- **Provided data**

<<<<

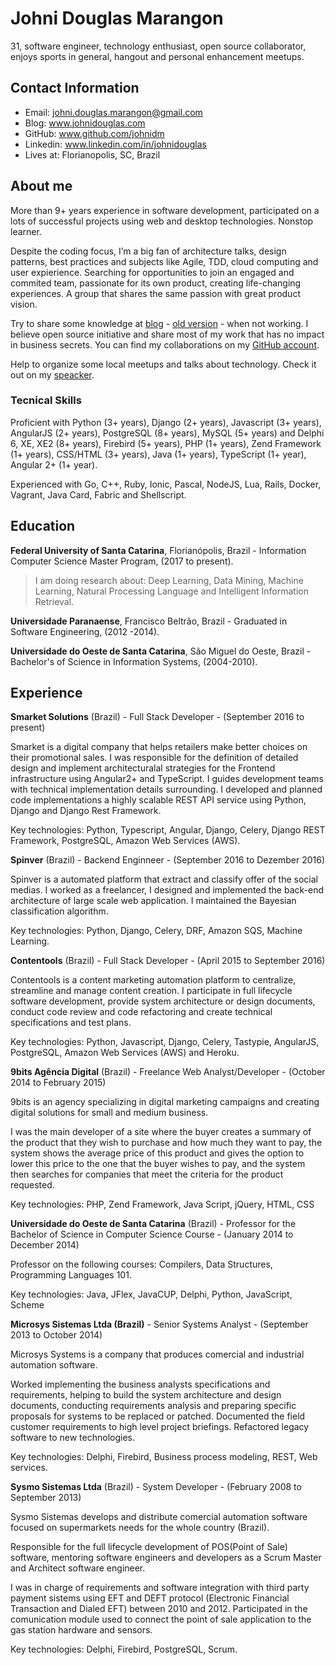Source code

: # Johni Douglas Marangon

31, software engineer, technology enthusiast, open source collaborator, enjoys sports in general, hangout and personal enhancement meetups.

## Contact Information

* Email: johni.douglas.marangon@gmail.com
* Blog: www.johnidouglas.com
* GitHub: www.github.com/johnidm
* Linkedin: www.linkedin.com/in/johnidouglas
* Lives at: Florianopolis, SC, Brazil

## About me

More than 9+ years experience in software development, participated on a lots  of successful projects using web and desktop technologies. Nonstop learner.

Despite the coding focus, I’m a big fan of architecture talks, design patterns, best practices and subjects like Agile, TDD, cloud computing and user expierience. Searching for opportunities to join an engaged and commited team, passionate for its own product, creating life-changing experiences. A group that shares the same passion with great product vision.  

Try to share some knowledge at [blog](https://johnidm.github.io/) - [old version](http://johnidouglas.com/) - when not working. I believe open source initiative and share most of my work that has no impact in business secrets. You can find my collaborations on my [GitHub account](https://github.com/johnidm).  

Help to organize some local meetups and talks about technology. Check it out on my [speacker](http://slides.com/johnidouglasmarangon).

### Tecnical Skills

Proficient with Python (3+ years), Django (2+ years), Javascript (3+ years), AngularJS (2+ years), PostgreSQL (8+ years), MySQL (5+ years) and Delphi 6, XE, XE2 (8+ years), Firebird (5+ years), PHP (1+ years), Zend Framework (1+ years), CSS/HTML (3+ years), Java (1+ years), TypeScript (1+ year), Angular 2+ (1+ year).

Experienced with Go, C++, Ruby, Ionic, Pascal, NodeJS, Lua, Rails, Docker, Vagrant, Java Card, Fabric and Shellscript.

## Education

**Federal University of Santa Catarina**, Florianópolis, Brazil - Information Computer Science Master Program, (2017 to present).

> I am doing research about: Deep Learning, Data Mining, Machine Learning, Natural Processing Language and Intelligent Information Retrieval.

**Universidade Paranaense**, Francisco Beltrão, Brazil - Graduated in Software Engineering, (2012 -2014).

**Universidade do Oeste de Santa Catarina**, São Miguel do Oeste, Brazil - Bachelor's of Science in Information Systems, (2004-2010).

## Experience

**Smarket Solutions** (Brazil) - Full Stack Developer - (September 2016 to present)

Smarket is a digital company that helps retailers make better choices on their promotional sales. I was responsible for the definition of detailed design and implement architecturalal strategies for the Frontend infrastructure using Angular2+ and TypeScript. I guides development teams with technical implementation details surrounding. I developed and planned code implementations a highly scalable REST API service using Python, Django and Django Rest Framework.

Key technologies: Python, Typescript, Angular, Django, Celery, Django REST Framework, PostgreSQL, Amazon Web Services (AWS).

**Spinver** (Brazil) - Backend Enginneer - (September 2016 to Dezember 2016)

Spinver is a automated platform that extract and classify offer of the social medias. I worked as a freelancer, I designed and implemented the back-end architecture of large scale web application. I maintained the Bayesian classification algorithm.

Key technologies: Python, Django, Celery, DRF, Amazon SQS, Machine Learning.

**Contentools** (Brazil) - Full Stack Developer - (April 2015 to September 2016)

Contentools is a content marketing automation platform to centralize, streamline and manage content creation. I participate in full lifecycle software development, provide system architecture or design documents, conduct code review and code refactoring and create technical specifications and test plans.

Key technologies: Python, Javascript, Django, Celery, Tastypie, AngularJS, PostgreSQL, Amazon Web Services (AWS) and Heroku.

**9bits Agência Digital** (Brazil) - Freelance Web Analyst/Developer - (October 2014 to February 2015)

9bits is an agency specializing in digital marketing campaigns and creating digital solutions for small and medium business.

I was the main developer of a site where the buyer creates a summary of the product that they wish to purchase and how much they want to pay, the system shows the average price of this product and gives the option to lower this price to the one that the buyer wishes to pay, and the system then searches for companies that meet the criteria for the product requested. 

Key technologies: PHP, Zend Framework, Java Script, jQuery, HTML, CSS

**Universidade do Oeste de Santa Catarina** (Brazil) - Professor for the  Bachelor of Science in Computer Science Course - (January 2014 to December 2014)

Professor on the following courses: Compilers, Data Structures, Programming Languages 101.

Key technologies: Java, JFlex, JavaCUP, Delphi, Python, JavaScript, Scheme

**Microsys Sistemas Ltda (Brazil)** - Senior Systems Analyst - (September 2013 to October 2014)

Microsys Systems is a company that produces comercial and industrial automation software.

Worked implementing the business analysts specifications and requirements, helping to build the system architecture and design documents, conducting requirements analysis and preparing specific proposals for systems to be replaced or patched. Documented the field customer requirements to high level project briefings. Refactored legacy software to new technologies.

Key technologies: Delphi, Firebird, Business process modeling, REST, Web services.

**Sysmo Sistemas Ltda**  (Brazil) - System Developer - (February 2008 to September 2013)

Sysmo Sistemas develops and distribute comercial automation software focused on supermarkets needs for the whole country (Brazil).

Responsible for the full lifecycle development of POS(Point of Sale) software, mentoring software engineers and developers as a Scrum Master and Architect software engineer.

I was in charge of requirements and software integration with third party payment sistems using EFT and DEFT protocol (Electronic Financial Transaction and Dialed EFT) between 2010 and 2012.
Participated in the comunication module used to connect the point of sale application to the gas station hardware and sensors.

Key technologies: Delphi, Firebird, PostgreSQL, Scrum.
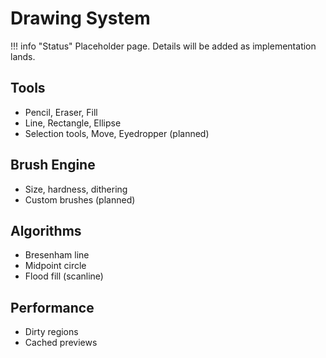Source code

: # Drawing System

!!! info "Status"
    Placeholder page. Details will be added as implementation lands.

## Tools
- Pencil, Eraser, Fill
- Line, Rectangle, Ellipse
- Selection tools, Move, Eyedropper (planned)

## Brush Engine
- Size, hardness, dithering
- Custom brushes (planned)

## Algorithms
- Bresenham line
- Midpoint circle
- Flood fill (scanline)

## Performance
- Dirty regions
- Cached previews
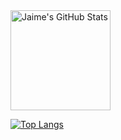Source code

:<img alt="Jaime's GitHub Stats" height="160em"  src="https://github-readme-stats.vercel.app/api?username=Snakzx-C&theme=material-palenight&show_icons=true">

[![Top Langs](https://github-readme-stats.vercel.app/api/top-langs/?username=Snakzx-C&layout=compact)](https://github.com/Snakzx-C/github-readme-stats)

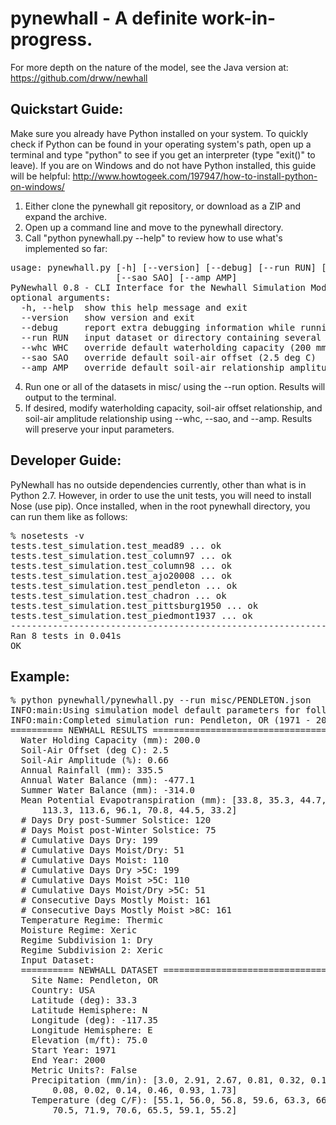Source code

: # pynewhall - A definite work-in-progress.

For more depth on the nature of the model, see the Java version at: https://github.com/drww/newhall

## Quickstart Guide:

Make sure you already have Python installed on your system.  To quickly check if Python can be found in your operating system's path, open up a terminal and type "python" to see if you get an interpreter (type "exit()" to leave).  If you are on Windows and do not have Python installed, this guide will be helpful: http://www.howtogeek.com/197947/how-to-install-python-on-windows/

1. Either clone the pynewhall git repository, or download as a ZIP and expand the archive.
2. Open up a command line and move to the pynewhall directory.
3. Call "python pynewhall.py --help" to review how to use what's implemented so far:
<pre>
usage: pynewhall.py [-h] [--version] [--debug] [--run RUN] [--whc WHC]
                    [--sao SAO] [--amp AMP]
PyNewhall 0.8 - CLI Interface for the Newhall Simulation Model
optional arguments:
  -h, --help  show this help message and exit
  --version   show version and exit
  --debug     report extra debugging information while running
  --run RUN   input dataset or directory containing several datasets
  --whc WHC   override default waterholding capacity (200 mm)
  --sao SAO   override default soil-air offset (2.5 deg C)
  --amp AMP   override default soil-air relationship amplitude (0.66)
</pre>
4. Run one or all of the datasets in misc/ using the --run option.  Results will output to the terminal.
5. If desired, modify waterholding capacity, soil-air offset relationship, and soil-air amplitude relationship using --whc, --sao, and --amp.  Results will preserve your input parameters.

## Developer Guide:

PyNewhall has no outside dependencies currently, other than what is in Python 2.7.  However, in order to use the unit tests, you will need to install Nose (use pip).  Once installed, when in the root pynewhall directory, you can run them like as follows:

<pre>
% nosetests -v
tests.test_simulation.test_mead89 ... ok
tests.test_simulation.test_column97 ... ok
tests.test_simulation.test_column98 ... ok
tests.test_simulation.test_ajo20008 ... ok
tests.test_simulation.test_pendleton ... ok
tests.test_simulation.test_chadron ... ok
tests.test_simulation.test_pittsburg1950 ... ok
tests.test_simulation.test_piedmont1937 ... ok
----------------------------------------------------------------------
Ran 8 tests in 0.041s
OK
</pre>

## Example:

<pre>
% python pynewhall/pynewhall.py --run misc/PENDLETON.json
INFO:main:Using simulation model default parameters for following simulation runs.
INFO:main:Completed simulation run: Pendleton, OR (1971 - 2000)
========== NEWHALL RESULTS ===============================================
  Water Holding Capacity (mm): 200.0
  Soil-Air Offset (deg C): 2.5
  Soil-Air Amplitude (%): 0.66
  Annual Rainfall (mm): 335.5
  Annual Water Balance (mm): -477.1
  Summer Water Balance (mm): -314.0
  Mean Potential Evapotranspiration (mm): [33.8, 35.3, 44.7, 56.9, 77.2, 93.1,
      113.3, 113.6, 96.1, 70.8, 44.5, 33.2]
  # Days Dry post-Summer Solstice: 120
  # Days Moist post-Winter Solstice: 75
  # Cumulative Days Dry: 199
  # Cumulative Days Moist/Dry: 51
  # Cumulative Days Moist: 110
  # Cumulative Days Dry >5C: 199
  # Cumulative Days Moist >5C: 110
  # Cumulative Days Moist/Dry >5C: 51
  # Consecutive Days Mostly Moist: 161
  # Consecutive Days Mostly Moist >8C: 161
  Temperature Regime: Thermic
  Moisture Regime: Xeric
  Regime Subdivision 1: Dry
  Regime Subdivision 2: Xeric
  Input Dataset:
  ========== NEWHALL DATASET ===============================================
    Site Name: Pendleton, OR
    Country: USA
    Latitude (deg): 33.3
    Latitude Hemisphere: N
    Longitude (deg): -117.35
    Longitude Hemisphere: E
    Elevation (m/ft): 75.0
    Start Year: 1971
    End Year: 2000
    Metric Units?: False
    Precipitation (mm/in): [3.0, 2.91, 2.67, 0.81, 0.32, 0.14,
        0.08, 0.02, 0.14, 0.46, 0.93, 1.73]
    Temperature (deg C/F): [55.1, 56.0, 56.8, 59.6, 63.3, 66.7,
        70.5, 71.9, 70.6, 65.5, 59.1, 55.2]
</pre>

>>>>

- **Your instructions**
Go back to the entries above and restate word for word every line from the first through the one that contains "Try to share", leaving the pictures behind.

- **Response to this task**
Source code

: # Johni Douglas Marangon

31, software engineer, technology enthusiast, open source collaborator, enjoys sports in general, hangout and personal enhancement meetups.

## Contact Information

* Email: johni.douglas.marangon@gmail.com
* Blog: www.johnidouglas.com
* GitHub: www.github.com/johnidm
* Linkedin: www.linkedin.com/in/johnidouglas
* Lives at: Florianopolis, SC, Brazil

## About me

More than 9+ years experience in software development, participated on a lots  of successful projects using web and desktop technologies. Nonstop learner.

Despite the coding focus, I’m a big fan of architecture talks, design patterns, best practices and subjects like Agile, TDD, cloud computing and user expierience. Searching for opportunities to join an engaged and commited team, passionate for its own product, creating life-changing experiences. A group that shares the same passion with great product vision.  

Try to share some knowledge at [blog](https://johnidm.github.io/) - [old version](http://johnidouglas.com/) - when not working. I believe open source initiative and share most of my work that has no impact in business secrets. You can find my collaborations on my [GitHub account](https://github.com/johnidm).  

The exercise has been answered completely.